Work to complete: Below is a block of entries, which should be copied verbatim apart from the pictures.

● ● ● ● ●

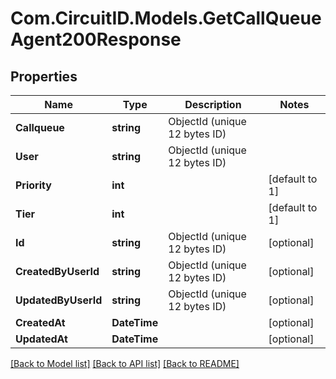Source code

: 
# Com.CircuitID.Models.GetCallQueueAgent200Response

## Properties

Name | Type | Description | Notes
------------ | ------------- | ------------- | -------------
**Callqueue** | **string** | ObjectId (unique 12 bytes ID) | 
**User** | **string** | ObjectId (unique 12 bytes ID) | 
**Priority** | **int** |  | [default to 1]
**Tier** | **int** |  | [default to 1]
**Id** | **string** | ObjectId (unique 12 bytes ID) | [optional] 
**CreatedByUserId** | **string** | ObjectId (unique 12 bytes ID) | [optional] 
**UpdatedByUserId** | **string** | ObjectId (unique 12 bytes ID) | [optional] 
**CreatedAt** | **DateTime** |  | [optional] 
**UpdatedAt** | **DateTime** |  | [optional] 

[[Back to Model list]](../README.md#documentation-for-models)
[[Back to API list]](../README.md#documentation-for-api-endpoints)
[[Back to README]](../README.md)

● ● ● ● ●

Exercise solution:
Source code

: 
# Com.CircuitID.Models.GetCallQueueAgent200Response

## Properties

Name | Type | Description | Notes
------------ | ------------- | ------------- | -------------
**Callqueue** | **string** | ObjectId (unique 12 bytes ID) | 
**User** | **string** | ObjectId (unique 12 bytes ID) | 
**Priority** | **int** |  | [default to 1]
**Tier** | **int** |  | [default to 1]
**Id** | **string** | ObjectId (unique 12 bytes ID) | [optional] 
**CreatedByUserId** | **string** | ObjectId (unique 12 bytes ID) | [optional] 
**UpdatedByUserId** | **string** | ObjectId (unique 12 bytes ID) | [optional] 
**CreatedAt** | **DateTime** |  | [optional] 
**UpdatedAt** | **DateTime** |  | [optional] 

[[Back to Model list]](../README.md#documentation-for-models)
[[Back to API list]](../README.md#documentation-for-api-endpoints)
[[Back to README]](../README.md)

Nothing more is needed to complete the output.